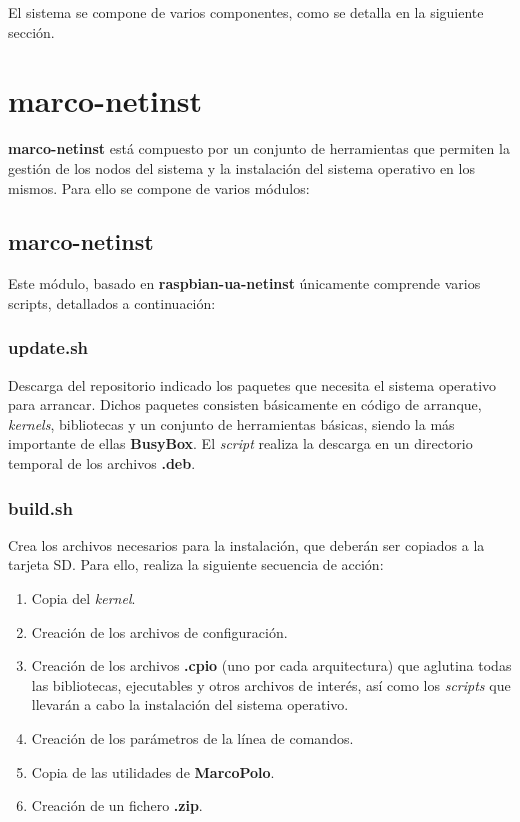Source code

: \documentclass{article}
\begin{document}
El sistema se compone de varios componentes, como se detalla en la siguiente sección.

\section{marco-netinst}

\textbf{marco-netinst} está compuesto por un conjunto de herramientas que permiten la gestión de los nodos del sistema y la instalación del sistema operativo en los mismos. Para ello se compone de varios módulos:

\subsection{marco-netinst}

Este módulo, basado en \textbf{raspbian-ua-netinst} únicamente comprende varios scripts, detallados a continuación:

\subsubsection*{update.sh}

Descarga del repositorio indicado los paquetes que necesita el sistema operativo para arrancar. Dichos paquetes consisten básicamente en código de arranque, \textit{kernels}, bibliotecas y un conjunto de herramientas básicas, siendo la más importante de ellas \textbf{BusyBox}. El \textit{script} realiza la descarga en un directorio temporal de los archivos \textbf{.deb}.

\subsubsection*{build.sh}

Crea los archivos necesarios para la instalación, que deberán ser copiados a la tarjeta SD. Para ello, realiza la siguiente secuencia de acción:

\begin{enumerate}
\item Copia del \textit{kernel}.
\item Creación de los archivos de configuración.
\item Creación de los archivos \textbf{.cpio} (uno por cada arquitectura) que aglutina todas las bibliotecas, ejecutables y otros archivos de interés, así como los \textit{scripts} que llevarán a cabo la instalación del sistema operativo. 
\item Creación de los parámetros de la línea de comandos.
\item Copia de las utilidades de \textbf{MarcoPolo}.
\item Creación de un fichero \textbf{.zip}.
\end{enumerate}
\end{document}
******
◆ Problem details: Repeat each of the entries above exactly, but do not carry over the pictures.

◆ Exercise result:
Source code

: \documentclass{article}
\begin{document}
El sistema se compone de varios componentes, como se detalla en la siguiente sección.

\section{marco-netinst}

\textbf{marco-netinst} está compuesto por un conjunto de herramientas que permiten la gestión de los nodos del sistema y la instalación del sistema operativo en los mismos. Para ello se compone de varios módulos:

\subsection{marco-netinst}

Este módulo, basado en \textbf{raspbian-ua-netinst} únicamente comprende varios scripts, detallados a continuación:

\subsubsection*{update.sh}

Descarga del repositorio indicado los paquetes que necesita el sistema operativo para arrancar. Dichos paquetes consisten básicamente en código de arranque, \textit{kernels}, bibliotecas y un conjunto de herramientas básicas, siendo la más importante de ellas \textbf{BusyBox}. El \textit{script} realiza la descarga en un directorio temporal de los archivos \textbf{.deb}.

\subsubsection*{build.sh}

Crea los archivos necesarios para la instalación, que deberán ser copiados a la tarjeta SD. Para ello, realiza la siguiente secuencia de acción:

\begin{enumerate}
\item Copia del \textit{kernel}.
\item Creación de los archivos de configuración.
\item Creación de los archivos \textbf{.cpio} (uno por cada arquitectura) que aglutina todas las bibliotecas, ejecutables y otros archivos de interés, así como los \textit{scripts} que llevarán a cabo la instalación del sistema operativo. 
\item Creación de los parámetros de la línea de comandos.
\item Copia de las utilidades de \textbf{MarcoPolo}.
\item Creación de un fichero \textbf{.zip}.
\end{enumerate}
\end{document}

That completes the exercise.